Tourism to view the gorillas first began in Uganda in the 1960s on a small scale and in Rwanda in 1978. Tourism has since become an important source of foreign revenue for mountain gorilla range countries (Butynski and Kalina, 1998), with the potential of several thousands of tourists a year visiting the gorillas. The frequent close contact by groups of tourists may increase stress, disturb gorilla behavior, and/or pose direct health risks.

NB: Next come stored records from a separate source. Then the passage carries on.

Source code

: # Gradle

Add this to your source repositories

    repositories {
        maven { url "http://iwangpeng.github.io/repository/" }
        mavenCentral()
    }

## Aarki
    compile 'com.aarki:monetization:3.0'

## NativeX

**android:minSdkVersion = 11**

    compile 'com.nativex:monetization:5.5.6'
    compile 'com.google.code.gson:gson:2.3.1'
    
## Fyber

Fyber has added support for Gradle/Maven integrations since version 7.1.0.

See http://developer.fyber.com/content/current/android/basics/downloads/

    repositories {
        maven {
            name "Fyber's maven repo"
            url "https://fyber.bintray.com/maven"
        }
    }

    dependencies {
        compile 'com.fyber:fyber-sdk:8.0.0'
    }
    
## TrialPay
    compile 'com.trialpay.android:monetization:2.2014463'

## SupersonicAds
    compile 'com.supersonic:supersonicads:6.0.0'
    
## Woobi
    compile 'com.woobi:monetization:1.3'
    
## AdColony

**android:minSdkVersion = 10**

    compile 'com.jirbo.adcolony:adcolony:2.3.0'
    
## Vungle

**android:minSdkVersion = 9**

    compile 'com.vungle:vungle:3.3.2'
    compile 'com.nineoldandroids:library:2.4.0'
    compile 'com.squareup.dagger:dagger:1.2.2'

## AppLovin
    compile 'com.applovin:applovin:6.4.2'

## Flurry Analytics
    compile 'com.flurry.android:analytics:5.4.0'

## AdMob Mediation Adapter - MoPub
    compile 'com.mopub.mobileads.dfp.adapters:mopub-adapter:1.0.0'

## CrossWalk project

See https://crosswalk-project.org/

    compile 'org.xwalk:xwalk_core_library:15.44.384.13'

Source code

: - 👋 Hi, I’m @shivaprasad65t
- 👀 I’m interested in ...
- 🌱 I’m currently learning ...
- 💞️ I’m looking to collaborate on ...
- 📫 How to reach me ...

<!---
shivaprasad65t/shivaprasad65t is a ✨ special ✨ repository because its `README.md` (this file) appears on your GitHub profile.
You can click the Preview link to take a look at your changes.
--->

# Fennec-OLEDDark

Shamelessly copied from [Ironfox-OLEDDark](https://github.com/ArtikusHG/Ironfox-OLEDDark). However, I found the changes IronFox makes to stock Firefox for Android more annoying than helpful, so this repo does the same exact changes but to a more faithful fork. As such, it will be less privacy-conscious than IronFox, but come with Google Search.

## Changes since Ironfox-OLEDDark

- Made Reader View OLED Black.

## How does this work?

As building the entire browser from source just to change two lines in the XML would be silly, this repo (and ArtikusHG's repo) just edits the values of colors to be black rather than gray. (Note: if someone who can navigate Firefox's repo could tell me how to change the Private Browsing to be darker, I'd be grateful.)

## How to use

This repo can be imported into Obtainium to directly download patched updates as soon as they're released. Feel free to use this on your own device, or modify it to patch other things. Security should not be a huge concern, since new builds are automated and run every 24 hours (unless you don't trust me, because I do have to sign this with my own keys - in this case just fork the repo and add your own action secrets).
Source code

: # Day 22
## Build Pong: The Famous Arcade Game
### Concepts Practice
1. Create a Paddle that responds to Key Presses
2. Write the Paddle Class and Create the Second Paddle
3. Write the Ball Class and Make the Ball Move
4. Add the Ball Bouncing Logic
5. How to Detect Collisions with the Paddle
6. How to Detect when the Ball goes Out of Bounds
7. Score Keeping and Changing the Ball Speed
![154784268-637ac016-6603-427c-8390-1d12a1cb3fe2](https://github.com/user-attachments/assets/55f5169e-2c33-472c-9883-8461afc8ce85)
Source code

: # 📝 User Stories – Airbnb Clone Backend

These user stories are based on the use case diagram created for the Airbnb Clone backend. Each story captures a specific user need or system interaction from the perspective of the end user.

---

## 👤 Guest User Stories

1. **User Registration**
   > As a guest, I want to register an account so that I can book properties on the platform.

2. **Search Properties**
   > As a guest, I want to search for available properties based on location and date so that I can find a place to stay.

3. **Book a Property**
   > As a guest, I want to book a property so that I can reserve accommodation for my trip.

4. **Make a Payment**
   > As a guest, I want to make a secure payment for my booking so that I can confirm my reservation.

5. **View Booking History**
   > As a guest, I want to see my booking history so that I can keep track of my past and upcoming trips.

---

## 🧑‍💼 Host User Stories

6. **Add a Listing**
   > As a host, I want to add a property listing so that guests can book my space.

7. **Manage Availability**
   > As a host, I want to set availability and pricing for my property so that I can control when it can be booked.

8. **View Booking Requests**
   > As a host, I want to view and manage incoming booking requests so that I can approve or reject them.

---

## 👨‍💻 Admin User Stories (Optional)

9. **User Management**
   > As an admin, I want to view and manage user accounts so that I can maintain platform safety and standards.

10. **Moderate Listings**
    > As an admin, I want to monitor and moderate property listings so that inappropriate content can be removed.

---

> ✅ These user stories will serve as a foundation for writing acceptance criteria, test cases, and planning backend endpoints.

A study conducted by Adams and Sleeman (1999) provides insights into the risk that this human group could pose to the health of great apes, including mountain gorillas. In that study, a self-administered questionnaire was filled out by tourists who visited Kibale National Park, Uganda, to view chimpanzees habituated for tourism. Almost 30% (12/43) reported that they were diagnosed with one of the diseases listed recently enough to be considered infectious at the time of the chimpanzee visit. In another study involving 21 guides, trackers, and rangers in Uganda and Rwanda (Homsy, 1999), 50% of the respondents indicated that maintaining tourists at a distance of more than 5 m was the regulation most difficult to enforce (often due to the gorillas approaching the tourists). While these two studies are not representative of all tourists visiting mountain gorillas, they provide some evidence to suggest that this human group could potentially pose a health risk to the animals being visited.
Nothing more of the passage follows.